When I was a teenager, I saw a fox die in broad daylight. It was one of the strangest things I've ever witnessed.
Me, Brandi and Dad went for a horse ride, our two golden retrievers followed the horses and the two cats trotted along too, a regular parade. Our favorite destination was "Pasture Number One", adjoining the very back of our property; very hilly and picturesque with woods all around, a small pond and a lone tree on the far end up a hill we would always gallop to. We had hauled ass to the tree, where we'd sit and let the horses graze, enjoying a good stare and exchanging deep thoughts, and were on our way down to the dam side of the pond when we spied a fox. He was out for a stroll right in the middle of the day time, right in front of three humans, three horses, two dogs and two cats.
He was walking in our general direction, not really towards us particularly. And then he did the strangest thing, he walked right into the pond. Brandi & I got real alarmed and asked Dad all kinds of questions. The fox went in deep enough where he couldn't touch with his feet and started swimming, swam in a circle. He just kept swimming in that circle, around and around. Dad explained that he had probably been poisoned from the turkey houses that were not 100 yards away, and that poisoning is a chicken shit way to kill an animal, but turkey farmers would do it out of necessity. Once poisoned, animals will get very thirsty and also kind of go crazy. I urged Dad to go home and get a gun to shoot him, but he said the fox would drown before he got back, which he promptly did right there while we were talking.
I think getting run over is the much better way to go.
Waste not want not I say! I am excited to skin him, and trying to decide whether to put him in the fridge until next week, or to take him to the studio and skin him there tomorrow or this weekend? I'm going to be there for the next three days, so I need to make a decision.
I already know what we'll use him for. Bran & I are already collaborating on the project. It was perfect timing.
Very few things really make me happier than a good roadkill blessing!
You've got to appreciate what's important and "know what's good."

4 comments:

Dana said...

That is sad about the fox getting poisoned and drowning in front of you. Score on the road kill. Foxes are such gorrrrgeeeous creatures.

Dusti said...

Yes, it was so surreal, I'll always remember it. Bizarre.
I was thinking of how to tan it today, which made me think of you & your brain tanning. How did those turn out? I've only done salt tanning, but I'm weighing some options. This hide will be used for artwork, so doesn't need to be particularly supple. I'm really looking forward to it.

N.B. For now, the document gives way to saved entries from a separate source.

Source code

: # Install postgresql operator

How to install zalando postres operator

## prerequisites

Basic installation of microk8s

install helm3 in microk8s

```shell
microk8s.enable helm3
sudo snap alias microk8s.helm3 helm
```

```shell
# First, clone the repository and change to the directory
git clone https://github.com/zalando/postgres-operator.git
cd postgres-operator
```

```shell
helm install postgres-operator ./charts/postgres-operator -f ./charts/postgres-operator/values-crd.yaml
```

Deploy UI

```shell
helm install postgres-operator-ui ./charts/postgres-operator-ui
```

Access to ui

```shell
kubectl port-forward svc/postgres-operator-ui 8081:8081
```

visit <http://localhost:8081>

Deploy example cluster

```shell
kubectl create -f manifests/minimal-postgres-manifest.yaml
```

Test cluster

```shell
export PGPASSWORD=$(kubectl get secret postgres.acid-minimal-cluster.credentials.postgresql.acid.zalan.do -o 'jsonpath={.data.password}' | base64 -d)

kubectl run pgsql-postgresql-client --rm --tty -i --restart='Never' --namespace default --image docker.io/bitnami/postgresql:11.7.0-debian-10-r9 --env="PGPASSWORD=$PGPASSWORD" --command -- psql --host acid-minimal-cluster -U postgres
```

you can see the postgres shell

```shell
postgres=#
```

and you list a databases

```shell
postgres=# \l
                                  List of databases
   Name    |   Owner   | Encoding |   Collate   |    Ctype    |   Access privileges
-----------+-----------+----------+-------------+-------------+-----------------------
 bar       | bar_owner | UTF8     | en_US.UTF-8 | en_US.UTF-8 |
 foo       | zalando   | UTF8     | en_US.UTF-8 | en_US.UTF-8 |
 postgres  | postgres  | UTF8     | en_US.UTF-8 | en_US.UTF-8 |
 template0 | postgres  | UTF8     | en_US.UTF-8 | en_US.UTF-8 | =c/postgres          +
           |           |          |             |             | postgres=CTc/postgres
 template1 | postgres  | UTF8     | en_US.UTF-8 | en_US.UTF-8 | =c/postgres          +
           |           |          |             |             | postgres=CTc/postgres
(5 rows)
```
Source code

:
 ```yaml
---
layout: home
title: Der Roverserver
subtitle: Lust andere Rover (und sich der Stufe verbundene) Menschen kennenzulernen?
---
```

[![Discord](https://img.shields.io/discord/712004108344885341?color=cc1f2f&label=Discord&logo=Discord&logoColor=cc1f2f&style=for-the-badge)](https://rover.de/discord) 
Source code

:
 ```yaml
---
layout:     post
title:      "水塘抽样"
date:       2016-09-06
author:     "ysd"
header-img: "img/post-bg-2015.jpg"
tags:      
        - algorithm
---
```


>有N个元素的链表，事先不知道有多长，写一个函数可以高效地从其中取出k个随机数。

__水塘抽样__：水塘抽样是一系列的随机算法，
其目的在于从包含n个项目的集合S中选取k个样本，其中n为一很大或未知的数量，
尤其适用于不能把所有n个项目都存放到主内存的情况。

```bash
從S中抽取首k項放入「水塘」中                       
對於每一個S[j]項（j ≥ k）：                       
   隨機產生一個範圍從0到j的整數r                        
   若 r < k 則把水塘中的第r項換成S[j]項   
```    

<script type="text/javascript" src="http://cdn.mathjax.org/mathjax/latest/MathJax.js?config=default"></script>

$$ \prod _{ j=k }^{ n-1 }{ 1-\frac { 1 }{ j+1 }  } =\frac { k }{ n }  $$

And I'm open to suggestions from the most badass medicine woman I know!

Shes Off Her Rocker said...

I do remember it now,..so sad and bizarre. also,..how funny that the cats used to follow us for miles too? Those were some damn good cats. One day we shall ride again!!

Anonymous said...

Wow! What an amazing find. The story about the poisoned fox is crazy. What a weird way for a creature from nature to die. Y'all have such a great dad, by the way. He spent so much time with you two, explaining things that really matter.